By on January 24, 2018

 

This week, beverage reviewer Michael Upton visited Meduseld, a meadery at 252 Harrisburg Pike, Lancaster

I’ve been asked several times over the past couple months if I’ve gotten into the new meadery in Lancaster. Although I’d sampled Meduseld Meadery’s goods at a festival, I hadn’t actually been to the brick and mortar location, which opened in June 2017 on Harrisburg Pike. So, I gathered up a crew and headed in…to the unexpected.

Before even getting through the door, I realized we were severely underdressed. To shine light on this fact, I first must answer one of my initial questions: what is Meduseld?

Meduseld, which translates from Old English to “mead hall,” is the fictional golden hall built in J.R.R. Tolkien’s fantasy world of Edoras, the capital of Rohan. The hall is said to be based on other great halls of legend, like the “golden hall” of King Hrothgar found in Beowulf. Meduseld the meadery plays on these ancient and mythical traditions and has adopted a style inspired by swordsmen and Hobbits. During our visit on a Saturday afternoon, our group was the only one not in some kind of fantasy costume or historically inspired garb. Now, I didn’t see any elf ears, but there were plenty of drinking horns going around.

Meduseld’s aim is to put a “modern face on an ancient beverage by mixing ingredients and flavor profiles from many cultures both far and familiar.” And this they have done well! Mead, a spirit of fermented honey is legally categorized like a wine (and can carry an ABV like one), but its versatility can lend a product similar to ale or something uniquely in between. To get the full gamut of what Meduseld offers, we opted for a flight. We started with the basic: Just Honey Batch #1, a traditional mead made with Blueberry Blossom honey.

I was intrigued by several of the meads incorporating specific hop varieties. We sampled Amber Patterns, which uses Amarillo and Mosaic hops. The hops add their characteristic orange and fruity essence to the mead.

Looking for something closer to wine, we chose Nan’s Relish, a Pyment style mead created with Gewurztraminer grapes and wildflower honey and infused with cranberries and oranges. The result is a tart and fruity concoction with a pinkish haze.

Simply because of its mention of terroir, we added The Night Is Dark and Full of Terroir, a Metheglin or spiced mead. This “secret blend of honey” is combined with spices and fruits to create a “wintry appeal.” All the meads were good and not all of them were super sweet as one might expect.

Meduseld, which translates from Old English to “mead hall,” is the fictional golden hall built in J.R.R. Tolkien’s fantasy world of Edoras, the capital of Rohan. (Photos by Michael Upton)

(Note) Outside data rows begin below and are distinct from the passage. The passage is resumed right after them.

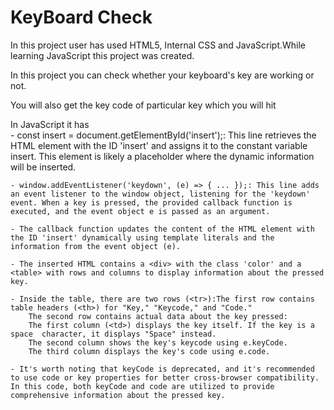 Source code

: # KeyBoard Check

In this project user has used HTML5, Internal CSS and JavaScript.While learning JavaScript this project was created.

In this project you can check whether your keyboard's key are working or not.

You will also get the key code of particular key which you will hit

In JavaScript it has  
    - const insert = document.getElementById('insert');: This line retrieves the HTML element with the ID 'insert' and assigns it to the constant variable insert. This element is likely a placeholder where the dynamic information will be inserted.

    - window.addEventListener('keydown', (e) => { ... });: This line adds an event listener to the window object, listening for the 'keydown' event. When a key is pressed, the provided callback function is executed, and the event object e is passed as an argument.

    - The callback function updates the content of the HTML element with the ID 'insert' dynamically using template literals and the information from the event object (e).

    - The inserted HTML contains a <div> with the class 'color' and a <table> with rows and columns to display information about the pressed key.

    - Inside the table, there are two rows (<tr>):The first row contains table headers (<th>) for "Key," "Keycode," and "Code."
        The second row contains actual data about the key pressed:
        The first column (<td>) displays the key itself. If the key is a space  character, it displays "Space" instead.
        The second column shows the key's keycode using e.keyCode.
        The third column displays the key's code using e.code.

    - It's worth noting that keyCode is deprecated, and it's recommended to use code or key properties for better cross-browser compatibility. In this code, both keyCode and code are utilized to provide comprehensive information about the pressed key.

Let it be known, this was my first trip into the meadery, but it was not my first attempt. Meduseld operates on some limited hours opening at 6 p.m. Wednesday through Friday and a few hours earlier on Saturday and Sunday. So, check to see if they are open before making the pilgrimage. (They are closed Monday and Tuesday.) And, even if you do find yourself at the meadery with the doors closed, The Fridge is just right across the street.